BUG: pd.merge fail with numpy.uintc on Windows
Pandas version checks
-
[X] I have checked that this issue has not already been reported.
-
[X] I have confirmed this bug exists on the latest version of pandas.
-
[ ] I have confirmed this bug exists on the main branch of pandas.
Reproducible Example
This bug is fixed by adding np.uintc to _factorizers in pd.merge. Could someone upload it fixed please?. For me the bug is fixed by adding in line 114 of core/reshape/merge.py file: np.uintc:libhastable.UInt32Factorizer.
import numpy as np
import pandas as pd
df1 = pd.DataFrame({'a':['foo','bar'],'b':np.array([1,2], dtype=np.uintc)})

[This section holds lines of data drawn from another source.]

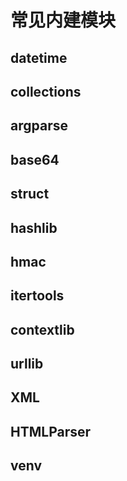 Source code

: # 常见内建模块

## datetime

## collections

## argparse

## base64

## struct

## hashlib

## hmac

## itertools

## contextlib

## urllib

## XML

## HTMLParser

## venv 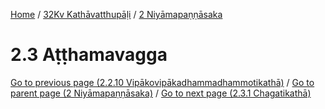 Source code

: 
[Home](/) / [32Kv Kathāvatthupāḷi](../../32Kv.md) / [2 Niyāmapaṇṇāsaka](../2.md)

# 2.3 Aṭṭhamavagga


[Go to previous page (2.2.10 Vipākovipākadhammadhammotikathā)](2.2/2.2.10.md) / [Go to parent page (2 Niyāmapaṇṇāsaka)](../2.md) / [Go to next page (2.3.1 Chagatikathā)](2.3/2.3.1.md)


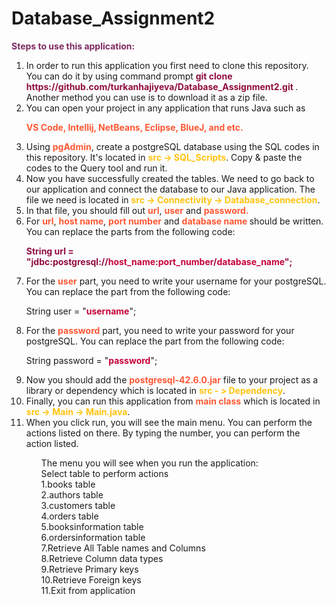 # Database_Assignment2


<p style=" color: #7d2a60; font-weight: bolder">Steps to use this application:</p>
<ol>
<li>In order to run this application you first need to clone this repository. You can do it by using command prompt
<b style="color: #900C3F">git clone https://github.com/turkanhajiyeva/Database_Assignment2.git </b>. Another method you can use is to download it as a zip file. </li>
<li> You can open your project in any application that runs Java such as <p style="color: #FF5733; font-weight: bold">VS Code, Intellij, NetBeans, Eclipse, BlueJ, and etc. </p></li>
<li>Using <b style="color: #FF5733">pgAdmin</b>, create a postgreSQL database using the SQL codes in this repository. It's located in <b style="color: #ffc30f ">src -> SQL_Scripts</b>. Copy & paste the codes to the Query tool and run it. </li>
<li>Now you have successfully created the tables. We need to go back to our application and connect the database to our Java application. The file we need is located in <b style="color: #ffc30f"> src -> Connectivity -> Database_connection</b>. </li>
<li>In that file, you should fill out <b style="color: #FF5733"> url</b>, <b style="color: #FF5733">user</b> and <b style="color: #FF5733">password. </b></li>
<li> For <b style="color: #FF5733"> url</b>, <b style="color: #FF5733"> host name</b>, <b style="color: #FF5733"> port number</b> and <b style="color: #FF5733"> database name </b>should be written. You can replace the parts from the following code:
<p style="color: #900C3F; font-weight: bold"> String url = "jdbc:postgresql://<b style="color: #c70039;">host_name</b>:<b style="color: #c70039">port_number</b>/<b style="color: #c70039">database_name</b>";</p></li>
<li>For the <b style="color: #FF5733">user</b> part, you need to write your username for your postgreSQL. You can replace the part from the following code:
<p>String user = "<b style="color: #c70039;">username</b>";</p></li>
<li>For the <b style="color: #FF5733">password</b> part, you need to write your password for your postgreSQL. You can replace the part from the following code: 
<p>String password = "<b style="color: #c70039;">password</b>";</p></li>
<li> Now you should add the <b style="color: #FF5733">postgresql-42.6.0.jar</b> file to your project as a library or dependency which is located in <b style="color: #ffc30f">src - > Dependency</b>.</li>
<li>Finally, you can run this application from <b style="color: #FF5733">main class</b> which is located in <b style="color: #ffc30f"> src -> Main -> Main.java</b>.</li>
<li>When you click run, you will see the main menu. You can perform the actions listed on there. By typing the number, you can perform the action listed. </li>
<ul>The menu you will see when you run the application: 
<br> Select table to perform actions
                    <br> 1.books table
                   <br>  2.authors table
                   <br>  3.customers table
                   <br>  4.orders table
                   <br>  5.booksinformation table
                   <br>  6.ordersinformation table
                   <br>  7.Retrieve All Table names and Columns
                    <br> 8.Retrieve Column data types
                    <br> 9.Retrieve Primary keys
                   <br>  10.Retrieve Foreign keys
                   <br>  11.Exit from application
</ul>
</ol>

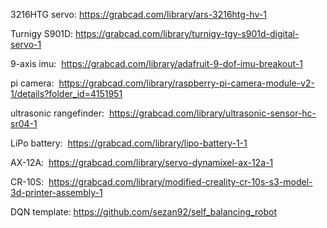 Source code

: 3216HTG servo: <https://grabcad.com/library/ars-3216htg-hv-1>

Turnigy S901D: <https://grabcad.com/library/turnigy-tgy-s901d-digital-servo-1>

9-axis imu:  <https://grabcad.com/library/adafruit-9-dof-imu-breakout-1>

pi camera: 
<https://grabcad.com/library/raspberry-pi-camera-module-v2-1/details?folder_id=4151951>

ultrasonic rangefinder: 
<https://grabcad.com/library/ultrasonic-sensor-hc-sr04-1>

LiPo battery:  <https://grabcad.com/library/lipo-battery-1-1>

AX-12A:  <https://grabcad.com/library/servo-dynamixel-ax-12a-1>

CR-10S: 
<https://grabcad.com/library/modified-creality-cr-10s-s3-model-3d-printer-assembly-1>

DQN template:
<https://github.com/sezan92/self_balancing_robot>
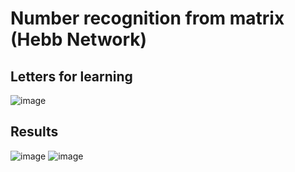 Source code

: # Number recognition from matrix (Hebb Network)


## Letters for learning
![image](https://user-images.githubusercontent.com/56062311/118396936-73244200-b65a-11eb-8175-c1d6ac9b806a.png)

## Results
![image](https://user-images.githubusercontent.com/56062311/118397136-40c71480-b65b-11eb-81f9-e583d1f56bf1.png)
![image](https://user-images.githubusercontent.com/56062311/118397146-4a507c80-b65b-11eb-9023-45840dd612fb.png)
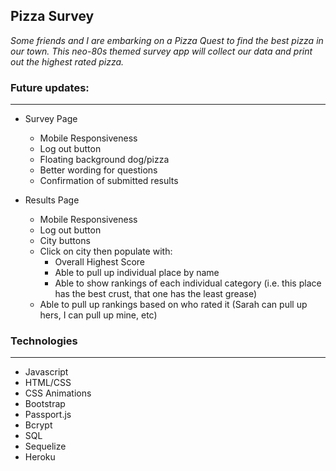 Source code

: ## Pizza Survey 

*Some friends and I are embarking on a Pizza Quest to find the best pizza in our town. This neo-80s themed survey app will collect our data and print out the highest rated pizza.*

### Future updates:
___
* Survey Page
    * Mobile Responsiveness
    * Log out button
    * Floating background dog/pizza
    * Better wording for questions
    * Confirmation of submitted results

* Results Page
    * Mobile Responsiveness
    * Log out button
    * City buttons
    * Click on city then populate with:
        * Overall Highest Score
        * Able to pull up individual place by name
        * Able to show rankings of each individual category (i.e. this place has the best crust, that one has the least grease)
     * Able to pull up rankings based on who rated it (Sarah can pull up hers, I can pull up mine, etc)
     
     
### Technologies
___
   * Javascript
   * HTML/CSS
   * CSS Animations
   * Bootstrap
   * Passport.js
   * Bcrypt
   * SQL
   * Sequelize
   * Heroku
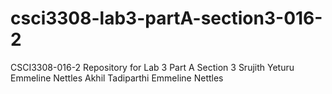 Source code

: # csci3308-lab3-partA-section3-016-2
CSCI3308-016-2 Repository for Lab 3 Part A Section 3
Srujith Yeturu
Emmeline Nettles
Akhil Tadiparthi
Emmeline Nettles

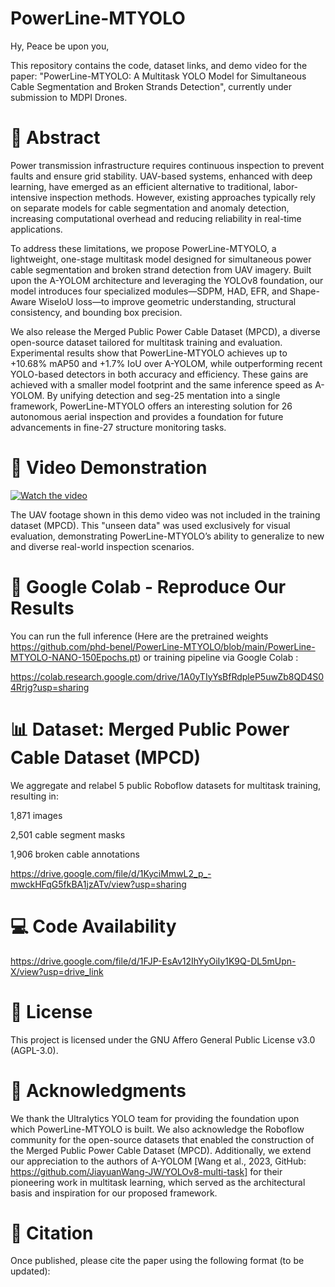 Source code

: # PowerLine-MTYOLO

Hy, Peace be upon you,

This repository contains the code, dataset links, and demo video for the paper:
"PowerLine-MTYOLO: A Multitask YOLO Model for Simultaneous Cable Segmentation and Broken Strands Detection", currently under submission to MDPI Drones.

# 📜 Abstract

Power transmission infrastructure requires continuous inspection to prevent faults and ensure grid stability. UAV-based systems, enhanced with deep learning, have emerged as an efficient alternative to traditional, labor-intensive inspection methods. However, existing approaches typically rely on separate models for cable segmentation and anomaly detection, increasing computational overhead and reducing reliability in real-time applications.

To address these limitations, we propose PowerLine-MTYOLO, a lightweight, one-stage multitask model designed for simultaneous power cable segmentation and broken strand detection from UAV imagery. Built upon the A-YOLOM architecture and leveraging the YOLOv8 foundation, our model introduces four specialized modules—SDPM, HAD, EFR, and Shape-Aware WiseIoU loss—to improve geometric understanding, structural consistency, and bounding box precision.

We also release the Merged Public Power Cable Dataset (MPCD), a diverse open-source dataset tailored for multitask training and evaluation. Experimental results show that PowerLine-MTYOLO achieves up to +10.68% mAP50 and +1.7% IoU over A-YOLOM, while outperforming recent YOLO-based detectors in both accuracy and efficiency. These gains are achieved with a smaller model footprint and the same inference speed as A-YOLOM. By unifying detection and seg-25 mentation into a single framework, PowerLine-MTYOLO offers an interesting solution for 26 autonomous aerial inspection and provides a foundation for future advancements in fine-27 structure monitoring tasks.

 # 🎥 Video Demonstration
[![Watch the video](https://github.com/user-attachments/assets/edbccd9c-1082-46ca-bbdb-7344cebc93aa)](https://drive.google.com/file/d/1IDv4q4U8GqUEUcDtWPi5VUOeRUHWT77L/view?usp=drive_link)


The UAV footage shown in this demo video was not included in the training dataset (MPCD). This "unseen data" was used exclusively for visual evaluation, demonstrating PowerLine-MTYOLO’s ability to generalize to new and diverse real-world inspection scenarios.


# 🧪 Google Colab - Reproduce Our Results

You can run the full inference (Here are the pretrained weights https://github.com/phd-benel/PowerLine-MTYOLO/blob/main/PowerLine-MTYOLO-NANO-150Epochs.pt) or training pipeline via Google Colab :

https://colab.research.google.com/drive/1A0yTIyYsBfRdpleP5uwZb8QD4S04Rrjg?usp=sharing

# 📊 Dataset: Merged Public Power Cable Dataset (MPCD)

We aggregate and relabel 5 public Roboflow datasets for multitask training, resulting in:

1,871 images

2,501 cable segment masks

1,906 broken cable annotations

https://drive.google.com/file/d/1KyciMmwL2_p_-mwckHFqG5fkBA1jzATv/view?usp=sharing

# 💻 Code Availability

https://drive.google.com/file/d/1FJP-EsAv12IhYyOiIy1K9Q-DL5mUpn-X/view?usp=drive_link

# 📄 License
This project is licensed under the GNU Affero General Public License v3.0 (AGPL-3.0).

# 🙏 Acknowledgments
We thank the Ultralytics YOLO team for providing the foundation upon which PowerLine-MTYOLO is built. We also acknowledge the Roboflow community for the open-source datasets that enabled the construction of the Merged Public Power Cable Dataset (MPCD). Additionally, we extend our appreciation to the authors of A-YOLOM [Wang et al., 2023, GitHub: https://github.com/JiayuanWang-JW/YOLOv8-multi-task] for their pioneering work in multitask learning, which served as the architectural basis and inspiration for our proposed framework.

# 📌 Citation
Once published, please cite the paper using the following format (to be updated): 
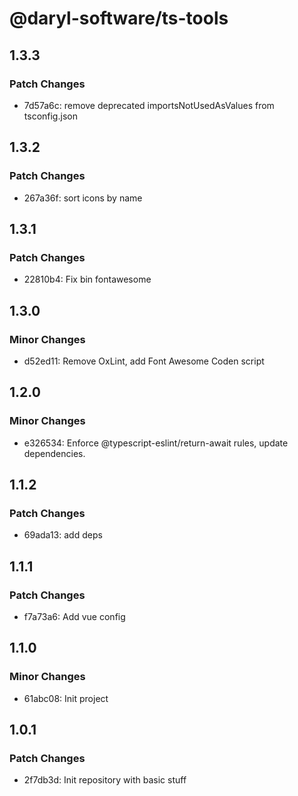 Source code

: # @daryl-software/ts-tools

## 1.3.3

### Patch Changes

- 7d57a6c: remove deprecated importsNotUsedAsValues from tsconfig.json

## 1.3.2

### Patch Changes

- 267a36f: sort icons by name

## 1.3.1

### Patch Changes

- 22810b4: Fix bin fontawesome

## 1.3.0

### Minor Changes

- d52ed11: Remove OxLint, add Font Awesome Coden script

## 1.2.0

### Minor Changes

- e326534: Enforce @typescript-eslint/return-await rules, update dependencies.

## 1.1.2

### Patch Changes

- 69ada13: add deps

## 1.1.1

### Patch Changes

- f7a73a6: Add vue config

## 1.1.0

### Minor Changes

- 61abc08: Init project

## 1.0.1

### Patch Changes

- 2f7db3d: Init repository with basic stuff
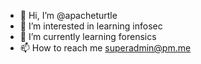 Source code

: - 👋 Hi, I’m @apacheturtle
- 👀 I’m interested in learning infosec
- 🌱 I’m currently learning forensics
- 📫 How to reach me superadmin@pm.me

<!---
apacheturtle/apacheturtle is a ✨ special ✨ repository because its `README.md` (this file) appears on your GitHub profile.
You can click the Preview link to take a look at your changes.
--->

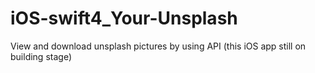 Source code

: # iOS-swift4_Your-Unsplash
View and download unsplash pictures by using API
(this iOS app still on building stage)
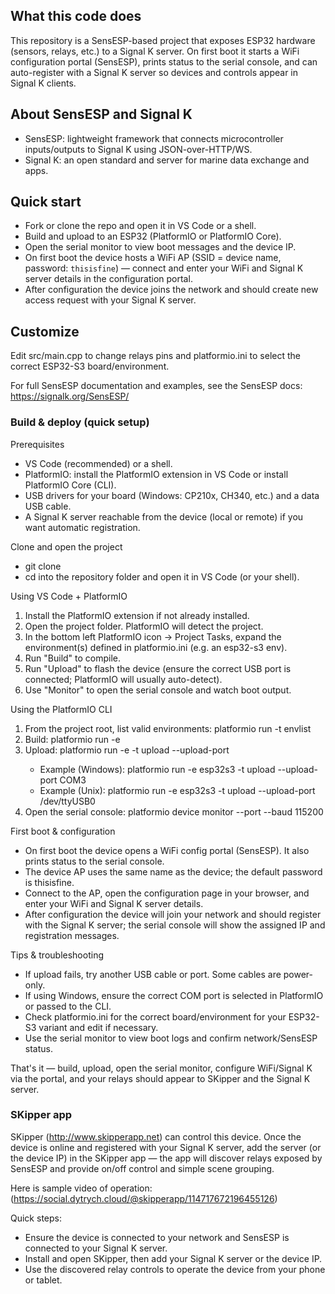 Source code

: ## What this code does

This repository is a SensESP-based project that exposes ESP32 hardware (sensors, relays, etc.) to a Signal K server. On first boot it starts a WiFi configuration portal (SensESP), prints status to the serial console, and can auto-register with a Signal K server so devices and controls appear in Signal K clients.

## About SensESP and Signal K

- SensESP: lightweight framework that connects microcontroller inputs/outputs to Signal K using JSON-over-HTTP/WS.
- Signal K: an open standard and server for marine data exchange and apps.

## Quick start

- Fork or clone the repo and open it in VS Code or a shell.
- Build and upload to an ESP32 (PlatformIO or PlatformIO Core).
- Open the serial monitor to view boot messages and the device IP.
- On first boot the device hosts a WiFi AP (SSID = device name, password: `thisisfine`) — connect and enter your WiFi and Signal K server details in the configuration portal.
- After configuration the device joins the network and should create new access request with your Signal K server.

## Customize

Edit src/main.cpp to change relays pins and platformio.ini to select the correct ESP32-S3 board/environment.

For full SensESP documentation and examples, see the SensESP docs: https://signalk.org/SensESP/

### Build & deploy (quick setup)

Prerequisites
- VS Code (recommended) or a shell.
- PlatformIO: install the PlatformIO extension in VS Code or install PlatformIO Core (CLI).
- USB drivers for your board (Windows: CP210x, CH340, etc.) and a data USB cable.
- A Signal K server reachable from the device (local or remote) if you want automatic registration.

Clone and open the project
- git clone <repo-url>
- cd into the repository folder and open it in VS Code (or your shell).

Using VS Code + PlatformIO
1. Install the PlatformIO extension if not already installed.
2. Open the project folder. PlatformIO will detect the project.
3. In the bottom left PlatformIO icon -> Project Tasks, expand the environment(s) defined in platformio.ini (e.g. an esp32-s3 env).
4. Run "Build" to compile.
5. Run "Upload" to flash the device (ensure the correct USB port is connected; PlatformIO will usually auto-detect).
6. Use "Monitor" to open the serial console and watch boot output.

Using the PlatformIO CLI
1. From the project root, list valid environments: platformio run -t envlist
2. Build: platformio run -e <env-name>
3. Upload: platformio run -e <env-name> -t upload --upload-port <PORT>
    - Example (Windows): platformio run -e esp32s3 -t upload --upload-port COM3
    - Example (Unix): platformio run -e esp32s3 -t upload --upload-port /dev/ttyUSB0
4. Open the serial console: platformio device monitor --port <PORT> --baud 115200

First boot & configuration
- On first boot the device opens a WiFi config portal (SensESP). It also prints status to the serial console.
- The device AP uses the same name as the device; the default password is thisisfine.
- Connect to the AP, open the configuration page in your browser, and enter your WiFi and Signal K server details.
- After configuration the device will join your network and should register with the Signal K server; the serial console will show the assigned IP and registration messages.

Tips & troubleshooting
- If upload fails, try another USB cable or port. Some cables are power-only.
- If using Windows, ensure the correct COM port is selected in PlatformIO or passed to the CLI.
- Check platformio.ini for the correct board/environment for your ESP32-S3 variant and edit if necessary.
- Use the serial monitor to view boot logs and confirm network/SensESP status.

That's it — build, upload, open the serial monitor, configure WiFi/Signal K via the portal, and your relays should appear to SKipper and the Signal K server.

### SKipper app

SKipper (http://www.skipperapp.net) can control this device. Once the device is online and registered with your Signal K server, add the server (or the device IP) in the SKipper app — the app will discover relays exposed by SensESP and provide on/off control and simple scene grouping.

Here is sample video of operation: (https://social.dytrych.cloud/@skipperapp/114717672196455126)

Quick steps:
- Ensure the device is connected to your network and SensESP is connected to your Signal K server.
- Install and open SKipper, then add your Signal K server or the device IP.
- Use the discovered relay controls to operate the device from your phone or tablet. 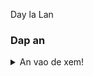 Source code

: Day la Lan
### Dap an
<details>
  <summary>An vao de xem!</summary>
  
  1. A numbered
  2. list
     * With some
     * Sub bullets
</details>

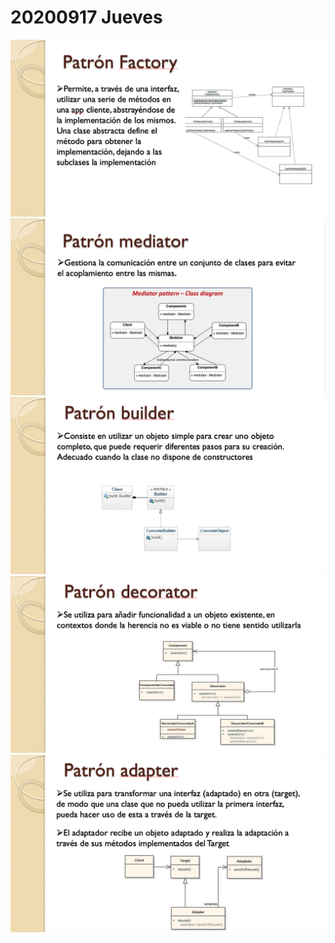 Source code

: # 20200917 Jueves

<img src="images/M05-08.png">

<img src="images/M05-09.png">

<img src="images/M05-10.png">

<img src="images/M05-11.png">

<img src="images/M05-12.png">

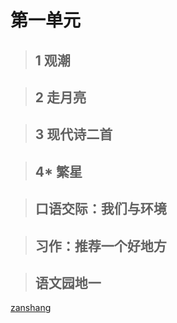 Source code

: # 第一单元

<Epep grade="xxyw4a" :pep="1211001401191" :pages="1" :paged="1" ></Epep> 


> ## 1 观潮

<Epep grade="xxyw4a" :pep="1211001401191" :pages="2" :paged="4" ></Epep> 


> ## 2 走月亮

<Epep grade="xxyw4a" :pep="1211001401191" :pages="5" :paged="7" ></Epep> 


> ## 3 现代诗二首

<Epep grade="xxyw4a" :pep="1211001401191" :pages="8" :paged="9" ></Epep> 


> ## 4* 繁星

<Epep grade="xxyw4a" :pep="1211001401191" :pages="10" :paged="10" ></Epep> 


> ## 口语交际：我们与环境

<Epep grade="xxyw4a" :pep="1211001401191" :pages="11" :paged="11" ></Epep> 


> ## 习作：推荐一个好地方

<Epep grade="xxyw4a" :pep="1211001401191" :pages="12" :paged="12" ></Epep> 


> ## 语文园地一

<Epep grade="xxyw4a" :pep="1211001401191" :pages="13" :paged="14" ></Epep> 

[zanshang](../res/zanshang.md ':include') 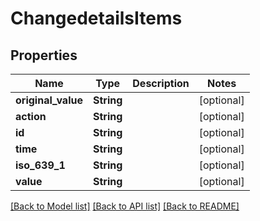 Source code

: # ChangedetailsItems

## Properties

Name | Type | Description | Notes
------------ | ------------- | ------------- | -------------
**original_value** | **String** |  | [optional] 
**action** | **String** |  | [optional] 
**id** | **String** |  | [optional] 
**time** | **String** |  | [optional] 
**iso_639_1** | **String** |  | [optional] 
**value** | **String** |  | [optional] 

[[Back to Model list]](../README.md#documentation-for-models) [[Back to API list]](../README.md#documentation-for-api-endpoints) [[Back to README]](../README.md)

df2 = pd.DataFrame({'a':['foo','baz'],'b':np.array([3,4], dtype=np.uintc)})
df3=df1.merge(df2, how = 'outer')
print(df3)
Issue Description
Traceback (most recent call last):
File "C:\Users\noname37486\PycharmProjects\pythonProject3\main.py", line 10, in
Installed Versions
INSTALLED VERSIONS
commit : d9cdd2ee5a58015ef6f4d15c7226110c9aab8140 python : 3.9.6.final.0 python-bits : 64 OS : Windows OS-release : 10 Version : 10.0.22631 machine : AMD64 processor : Intel64 Family 6 Model 165 Stepping 2, GenuineIntel byteorder : little LC_ALL : None LANG : None LOCALE : es_ES.cp1252
pandas : 2.2.2 numpy : 1.26.4 pytz : 2024.1 dateutil : 2.9.0.post0 setuptools : 57.0.0 pip : 21.1.2 Cython : None pytest : None hypothesis : None sphinx : None blosc : None feather : None xlsxwriter : None lxml.etree : None html5lib : None pymysql : None psycopg2 : None jinja2 : None IPython : None pandas_datareader : None adbc-driver-postgresql: None adbc-driver-sqlite : None bs4 : None bottleneck : None dataframe-api-compat : None fastparquet : None fsspec : None gcsfs : None matplotlib : None numba : None numexpr : None odfpy : None openpyxl : None pandas_gbq : None pyarrow : None pyreadstat : None python-calamine : None pyxlsb : None s3fs : None scipy : None sqlalchemy : None tables : None tabulate : None xarray : None xlrd : None zstandard : None tzdata : 2024.1 qtpy : None pyqt5 : None
I have made a pull request on this issue, kindly check
- #58727
xref https://github.com/pandas-dev/pandas/issues/52451#issuecomment-1720767399
From https://github.com/pandas-dev/pandas/issues/60091#issue-2609739687
This issue can be resolved by adding uintc similar to the code here for intc:
https://github.com/pandas-dev/pandas/blob/8d2ca0bf84bcf44a800ac19bdb4ed7ec88c555e2/pandas/core/reshape/merge.py#L124-L126
However, we should be checking np.dtype(np.intc).itemsize when doing so and using this to determine the right dtype to map to: if it is 4 we map to libhashtable.UInt32Factorizer and if it is 8 we map to libhashtable.UInt64Factorizer.
Resolution of this issue should also address the np.intc case with checking itemsize as well.